Bond vote set; Seaholm wall tumbles

Artist Jim Isermann's aesthetic at work
Artist Jim Isermann's aesthetic at work (Image courtesy City of Austin)

While the biggest item on yesterday's City Council agenda – setting a $90 million bond election for November – was a fait accompli, what might have looked like one – approving an Art in Public Places contract to erect a decorative wall around an Austin Energy substation at the Sealholm redevelopment – turned into anything but.

The bond vote – a forgone conclusion following the massive B&C rounds the package made, as well as the mayor's unflagging enthusiasm – received a motion for approval from Sheryl Cole, who had most publicly scrutinized the size of the package, and its effect on future bond elections. Joking that one point she threatened to arm wrestle the mayor, Cole lent her support to the package, while also noting she was "looking forward to a potential bond election in 2012."

Mayor Lee Leffingwell also spoke in support of the package, obliquely alluding to some of the package's more controversial aspects – the Lady Bird Boardwalk project, and other non-roads related spending. Saying it was "the most specific bond proposition that we've had, certainly, in my memory," he added "because of that specificity there's been a lot of discussion." But he lauded the mix of projects in the package along with its timing, arguing that the "window of lower cost construction is not going to be open for much longer." He also said that his since-instituted campaign promise making "local preference" a consideration in bidding matters could make the $90 million bond "a local stimulus package."

The following council members directly addressed the Boardwalk controversy: Laura Morrison took on the argument to defer completion of the boardwalk until it's funded in the 2012 bond, saying the "realities of fundrasing" – namely, money being raised by The Trail Foundation – wouldn't make that possible. Bill Spelman concurred, then pivoted back to the broader issues, calling the package a "model of transparency … you know exactly what you're gonna get. … I don't agree with everyone of those projects," he continued, "but that's OK," saying the itemization of projects allowed him – and presumably voters – to make an informed choice on the overall package. Ultimately, the motion setting a vote for November passed unanimously.

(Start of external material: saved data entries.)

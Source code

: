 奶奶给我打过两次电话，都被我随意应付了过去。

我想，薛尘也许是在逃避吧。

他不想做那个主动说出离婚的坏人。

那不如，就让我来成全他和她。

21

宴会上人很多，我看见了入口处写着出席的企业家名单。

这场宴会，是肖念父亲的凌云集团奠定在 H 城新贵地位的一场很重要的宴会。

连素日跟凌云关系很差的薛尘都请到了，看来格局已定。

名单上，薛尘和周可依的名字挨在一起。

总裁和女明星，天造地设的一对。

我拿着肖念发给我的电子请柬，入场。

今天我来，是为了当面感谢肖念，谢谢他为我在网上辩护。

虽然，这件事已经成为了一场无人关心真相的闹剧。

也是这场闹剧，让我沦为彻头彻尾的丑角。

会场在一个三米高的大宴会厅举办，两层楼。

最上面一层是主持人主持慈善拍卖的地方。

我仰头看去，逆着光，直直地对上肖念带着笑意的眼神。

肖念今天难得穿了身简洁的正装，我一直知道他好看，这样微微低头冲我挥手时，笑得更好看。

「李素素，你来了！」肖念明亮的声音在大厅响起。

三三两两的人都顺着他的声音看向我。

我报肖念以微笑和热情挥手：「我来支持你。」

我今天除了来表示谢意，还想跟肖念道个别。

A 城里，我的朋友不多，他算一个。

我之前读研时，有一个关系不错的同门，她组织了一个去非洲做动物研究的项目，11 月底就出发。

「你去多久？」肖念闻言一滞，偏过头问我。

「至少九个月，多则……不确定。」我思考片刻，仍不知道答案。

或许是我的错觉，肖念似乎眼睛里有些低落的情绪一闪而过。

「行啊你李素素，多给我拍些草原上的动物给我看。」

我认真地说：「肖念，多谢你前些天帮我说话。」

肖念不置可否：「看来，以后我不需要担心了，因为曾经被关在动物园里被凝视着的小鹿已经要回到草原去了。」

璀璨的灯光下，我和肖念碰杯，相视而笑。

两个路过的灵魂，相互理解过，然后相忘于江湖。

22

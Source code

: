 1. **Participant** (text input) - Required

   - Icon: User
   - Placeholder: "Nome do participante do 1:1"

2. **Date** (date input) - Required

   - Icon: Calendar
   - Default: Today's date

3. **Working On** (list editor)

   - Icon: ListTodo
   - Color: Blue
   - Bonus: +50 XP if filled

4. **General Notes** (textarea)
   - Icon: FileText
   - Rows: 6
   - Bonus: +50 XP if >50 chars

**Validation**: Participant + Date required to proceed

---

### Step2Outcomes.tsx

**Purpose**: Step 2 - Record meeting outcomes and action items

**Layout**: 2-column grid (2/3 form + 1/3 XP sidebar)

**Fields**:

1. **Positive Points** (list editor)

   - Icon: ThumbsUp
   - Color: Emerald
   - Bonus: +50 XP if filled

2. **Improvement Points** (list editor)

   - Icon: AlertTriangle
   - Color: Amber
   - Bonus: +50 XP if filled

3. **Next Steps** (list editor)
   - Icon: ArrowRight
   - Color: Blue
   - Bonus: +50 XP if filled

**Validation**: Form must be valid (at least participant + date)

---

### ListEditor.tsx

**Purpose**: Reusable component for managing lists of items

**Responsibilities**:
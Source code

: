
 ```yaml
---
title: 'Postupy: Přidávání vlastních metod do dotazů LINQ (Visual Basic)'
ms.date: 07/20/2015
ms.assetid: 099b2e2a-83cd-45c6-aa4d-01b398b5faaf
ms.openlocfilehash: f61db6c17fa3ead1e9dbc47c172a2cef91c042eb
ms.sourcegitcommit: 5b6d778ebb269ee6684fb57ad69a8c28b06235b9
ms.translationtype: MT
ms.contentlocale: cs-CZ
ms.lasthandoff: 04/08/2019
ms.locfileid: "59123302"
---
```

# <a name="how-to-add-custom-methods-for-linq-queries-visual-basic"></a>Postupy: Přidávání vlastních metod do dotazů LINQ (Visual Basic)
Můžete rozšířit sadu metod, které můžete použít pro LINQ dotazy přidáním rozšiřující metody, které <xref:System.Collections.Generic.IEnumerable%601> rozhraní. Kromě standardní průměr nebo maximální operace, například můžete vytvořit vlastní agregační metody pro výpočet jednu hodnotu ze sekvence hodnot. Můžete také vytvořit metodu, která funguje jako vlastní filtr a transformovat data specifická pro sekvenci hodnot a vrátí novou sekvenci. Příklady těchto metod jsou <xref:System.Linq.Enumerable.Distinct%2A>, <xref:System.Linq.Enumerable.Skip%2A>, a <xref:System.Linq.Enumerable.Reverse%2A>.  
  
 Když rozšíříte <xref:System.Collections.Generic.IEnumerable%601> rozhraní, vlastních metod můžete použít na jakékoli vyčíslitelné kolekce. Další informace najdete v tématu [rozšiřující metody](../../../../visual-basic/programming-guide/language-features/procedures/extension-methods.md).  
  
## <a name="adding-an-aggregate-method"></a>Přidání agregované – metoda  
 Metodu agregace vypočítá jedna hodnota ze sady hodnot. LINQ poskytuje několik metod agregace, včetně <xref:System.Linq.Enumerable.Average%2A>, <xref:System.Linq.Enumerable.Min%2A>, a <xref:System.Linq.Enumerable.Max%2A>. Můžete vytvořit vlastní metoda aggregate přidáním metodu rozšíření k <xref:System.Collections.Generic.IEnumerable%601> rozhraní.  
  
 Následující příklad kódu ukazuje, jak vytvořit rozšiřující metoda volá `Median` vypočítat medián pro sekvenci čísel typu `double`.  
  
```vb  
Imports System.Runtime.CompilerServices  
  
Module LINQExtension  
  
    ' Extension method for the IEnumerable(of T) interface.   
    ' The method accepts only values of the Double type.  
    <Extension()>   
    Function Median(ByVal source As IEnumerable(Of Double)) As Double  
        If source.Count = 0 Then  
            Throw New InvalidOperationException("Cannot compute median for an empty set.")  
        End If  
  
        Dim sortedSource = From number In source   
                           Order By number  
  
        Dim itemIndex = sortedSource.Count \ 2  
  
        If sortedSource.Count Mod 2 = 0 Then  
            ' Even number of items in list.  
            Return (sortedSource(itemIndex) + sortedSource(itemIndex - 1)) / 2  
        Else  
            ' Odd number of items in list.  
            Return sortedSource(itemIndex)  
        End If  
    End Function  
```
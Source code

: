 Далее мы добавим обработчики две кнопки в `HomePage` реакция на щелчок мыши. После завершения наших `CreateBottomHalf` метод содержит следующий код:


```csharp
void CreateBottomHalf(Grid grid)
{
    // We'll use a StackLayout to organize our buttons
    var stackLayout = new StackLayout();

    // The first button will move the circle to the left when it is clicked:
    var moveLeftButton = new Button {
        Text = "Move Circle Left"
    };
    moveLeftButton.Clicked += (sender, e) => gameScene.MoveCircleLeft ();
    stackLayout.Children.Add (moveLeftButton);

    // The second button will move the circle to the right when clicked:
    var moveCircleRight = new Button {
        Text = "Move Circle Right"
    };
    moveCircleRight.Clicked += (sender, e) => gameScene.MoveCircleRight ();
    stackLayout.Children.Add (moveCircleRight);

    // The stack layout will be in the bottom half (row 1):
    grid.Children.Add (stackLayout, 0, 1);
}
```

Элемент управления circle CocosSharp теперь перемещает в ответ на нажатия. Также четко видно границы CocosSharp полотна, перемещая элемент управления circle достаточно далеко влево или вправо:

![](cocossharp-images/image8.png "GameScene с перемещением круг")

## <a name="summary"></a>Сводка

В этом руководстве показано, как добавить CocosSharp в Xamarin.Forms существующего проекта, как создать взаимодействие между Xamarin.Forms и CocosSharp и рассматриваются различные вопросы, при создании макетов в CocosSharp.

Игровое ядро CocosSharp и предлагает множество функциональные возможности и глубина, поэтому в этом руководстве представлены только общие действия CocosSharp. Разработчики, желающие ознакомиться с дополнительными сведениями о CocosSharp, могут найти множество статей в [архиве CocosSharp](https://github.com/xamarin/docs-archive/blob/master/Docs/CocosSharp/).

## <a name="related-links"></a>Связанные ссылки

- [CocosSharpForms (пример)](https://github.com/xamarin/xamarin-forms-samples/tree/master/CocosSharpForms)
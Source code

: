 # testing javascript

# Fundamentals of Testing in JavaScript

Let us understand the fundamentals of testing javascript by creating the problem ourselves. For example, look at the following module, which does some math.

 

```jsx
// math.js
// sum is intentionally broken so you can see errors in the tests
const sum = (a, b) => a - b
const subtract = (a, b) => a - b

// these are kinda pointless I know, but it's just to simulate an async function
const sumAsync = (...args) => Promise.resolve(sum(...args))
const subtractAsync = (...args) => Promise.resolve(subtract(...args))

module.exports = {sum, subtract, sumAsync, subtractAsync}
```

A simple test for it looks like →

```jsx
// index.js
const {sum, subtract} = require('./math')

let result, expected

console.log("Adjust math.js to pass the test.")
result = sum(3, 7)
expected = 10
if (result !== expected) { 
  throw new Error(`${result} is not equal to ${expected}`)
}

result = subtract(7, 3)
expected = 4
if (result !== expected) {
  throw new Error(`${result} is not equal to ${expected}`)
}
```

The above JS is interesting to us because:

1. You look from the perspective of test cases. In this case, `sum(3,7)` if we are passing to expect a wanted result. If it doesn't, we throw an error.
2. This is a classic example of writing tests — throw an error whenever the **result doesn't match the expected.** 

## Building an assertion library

Speaking of massive projects, the aforementioned wall going up at Seaholm proved an unlikely flashpoint, at least for Chris Riley. Saying such a big project – a "large metallic wall," in Riley's words – would determine the character of the nascent Seaholm project, he was concerned the selection of artist Jim Isermann hadn't been adequately vetted. "This is a very significant project," he said, noting the new central library, pedestrian plazas, and the Shoal Creek Greenbelt would all surround the substation.

He suggested the wall project be run by the Downtown Commission, which has members pulled from several other boards and commissions – Parks and Recreation, Music, Urban Transportation, and more – who could lend an opinion. Ultimately, they decided the wall project – which is currently only a conceptual design – could return to council August 19, following an appearance before the Downtown Commission the day before.

What the hell else is happening?

On the city calendar: City Council's Audit and Finance Committee meets in the Boards & Commissions room at City Hall, 301 W. Second, 10am.